今回は本制度の特徴とメリットをお伝えいたします。
父母や祖父母が子や孫に住宅購入資金を贈与した場合、贈与された人一人につき、法律で決められた金額までは贈与税が非課税になるという制度です。対象となる受贈者は、20歳以上の直系卑属で合計所得金額が2,000万円以下等の一定の要件を満たす人。
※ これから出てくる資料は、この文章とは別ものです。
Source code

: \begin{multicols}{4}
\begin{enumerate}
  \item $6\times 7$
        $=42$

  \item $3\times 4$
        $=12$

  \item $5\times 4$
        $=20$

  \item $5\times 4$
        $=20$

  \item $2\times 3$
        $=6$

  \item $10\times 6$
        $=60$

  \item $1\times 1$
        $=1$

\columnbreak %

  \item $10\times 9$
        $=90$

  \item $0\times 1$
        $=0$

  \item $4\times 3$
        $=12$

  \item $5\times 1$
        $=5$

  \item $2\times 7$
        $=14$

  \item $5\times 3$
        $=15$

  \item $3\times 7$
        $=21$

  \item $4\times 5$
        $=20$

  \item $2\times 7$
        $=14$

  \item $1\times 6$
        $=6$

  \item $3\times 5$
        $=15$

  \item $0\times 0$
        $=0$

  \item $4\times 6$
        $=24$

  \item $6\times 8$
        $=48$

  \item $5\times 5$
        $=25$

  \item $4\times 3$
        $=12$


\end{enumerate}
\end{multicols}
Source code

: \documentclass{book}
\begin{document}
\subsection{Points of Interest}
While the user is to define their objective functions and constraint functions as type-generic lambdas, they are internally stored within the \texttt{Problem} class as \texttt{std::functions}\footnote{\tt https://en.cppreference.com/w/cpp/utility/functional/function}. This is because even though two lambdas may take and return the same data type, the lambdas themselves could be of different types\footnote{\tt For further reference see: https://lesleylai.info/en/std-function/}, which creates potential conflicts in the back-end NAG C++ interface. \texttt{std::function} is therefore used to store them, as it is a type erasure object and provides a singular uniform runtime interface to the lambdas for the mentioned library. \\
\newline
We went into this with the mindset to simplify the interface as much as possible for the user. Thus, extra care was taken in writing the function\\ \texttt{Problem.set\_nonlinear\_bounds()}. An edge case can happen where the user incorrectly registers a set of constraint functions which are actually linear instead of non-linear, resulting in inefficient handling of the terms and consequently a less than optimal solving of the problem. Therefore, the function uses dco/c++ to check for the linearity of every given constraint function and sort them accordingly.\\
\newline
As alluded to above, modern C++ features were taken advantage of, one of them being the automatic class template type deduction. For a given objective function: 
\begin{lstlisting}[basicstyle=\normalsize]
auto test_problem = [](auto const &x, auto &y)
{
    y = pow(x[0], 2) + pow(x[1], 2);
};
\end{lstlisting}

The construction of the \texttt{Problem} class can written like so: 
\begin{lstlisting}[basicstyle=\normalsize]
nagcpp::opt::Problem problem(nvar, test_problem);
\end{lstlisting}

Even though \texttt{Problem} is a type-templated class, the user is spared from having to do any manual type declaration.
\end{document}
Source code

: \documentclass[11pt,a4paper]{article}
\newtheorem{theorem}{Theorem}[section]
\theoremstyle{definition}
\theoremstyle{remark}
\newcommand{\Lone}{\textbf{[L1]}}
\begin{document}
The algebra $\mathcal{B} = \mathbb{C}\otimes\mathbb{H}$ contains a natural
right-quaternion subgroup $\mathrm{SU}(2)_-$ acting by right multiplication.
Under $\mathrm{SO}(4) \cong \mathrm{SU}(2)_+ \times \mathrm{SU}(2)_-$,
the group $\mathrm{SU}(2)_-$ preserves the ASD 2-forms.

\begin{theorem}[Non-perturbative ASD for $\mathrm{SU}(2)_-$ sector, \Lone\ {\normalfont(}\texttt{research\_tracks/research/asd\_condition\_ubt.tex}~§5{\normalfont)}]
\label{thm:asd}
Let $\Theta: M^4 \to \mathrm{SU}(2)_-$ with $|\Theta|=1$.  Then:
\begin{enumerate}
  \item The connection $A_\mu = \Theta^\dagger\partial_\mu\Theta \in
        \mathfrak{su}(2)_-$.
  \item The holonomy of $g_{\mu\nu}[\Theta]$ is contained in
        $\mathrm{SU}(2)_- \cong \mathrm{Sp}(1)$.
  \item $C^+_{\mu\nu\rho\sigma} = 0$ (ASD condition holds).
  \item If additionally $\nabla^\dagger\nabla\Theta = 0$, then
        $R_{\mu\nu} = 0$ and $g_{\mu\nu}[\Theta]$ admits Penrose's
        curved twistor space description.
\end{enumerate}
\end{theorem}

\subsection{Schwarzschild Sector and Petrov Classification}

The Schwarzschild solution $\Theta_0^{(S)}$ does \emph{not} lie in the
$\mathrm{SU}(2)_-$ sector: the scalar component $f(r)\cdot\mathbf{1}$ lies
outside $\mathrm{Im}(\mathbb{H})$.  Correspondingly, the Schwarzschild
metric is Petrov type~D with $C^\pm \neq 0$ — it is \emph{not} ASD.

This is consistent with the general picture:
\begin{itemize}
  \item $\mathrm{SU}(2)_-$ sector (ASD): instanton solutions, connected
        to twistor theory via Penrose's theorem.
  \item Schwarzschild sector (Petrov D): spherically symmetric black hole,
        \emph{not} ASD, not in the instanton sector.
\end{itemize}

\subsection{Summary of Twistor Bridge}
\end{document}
対象となる住宅は次のような条件を満たす住宅です。
家屋(区分所有の場合は区分所有する部分)の登記簿上の床面積が50㎡以上240㎡以下で(東日本大震災の被災者は床面積の上限なし)、かつ、その家屋の床面積の2分の1以上が受贈者の居住の用に供されるもので次のいずれかに該当すること。
①建築後使用されたことのない住宅
②中古住宅の場合は、築20年以内(耐火建築は築25年以内)であること
③一定の耐震性能の証明書を備えたものなど。
①自分の居住用家屋で、一定の要件を満たす増築や改築、大規模修繕、大規模な模様替えで『検査済証の写し』など書類で証明されたもの。
②増改築などの工事費用が100万円以上であること。
③増改築後の家屋の床面積の2分の1以上が受贈者の居住用であること。
④増改築後の床面積が50㎡以上240㎡以下であること。
この制度は、暦年課税や相続時精算課税制度の基礎控除と合わせて活用ができるので、大きな金額を贈与したい場合に有効です。
具体的には、贈与金額から『住宅取得等資金の贈与の特例』の非課税枠を減額し、残った金額を暦年贈与の非課税枠や相続時精算課税制度の非課税枠に充当して差し引きます。
注意点としては、一度、相続時精算課税制度を利用すると、暦年贈与の110万円の非課税枠が使えなくなることです。
そのため、合わせて利用する際には、事前のシミュレーションをした上で検討できるよう、信頼できる専門家にご相談ください。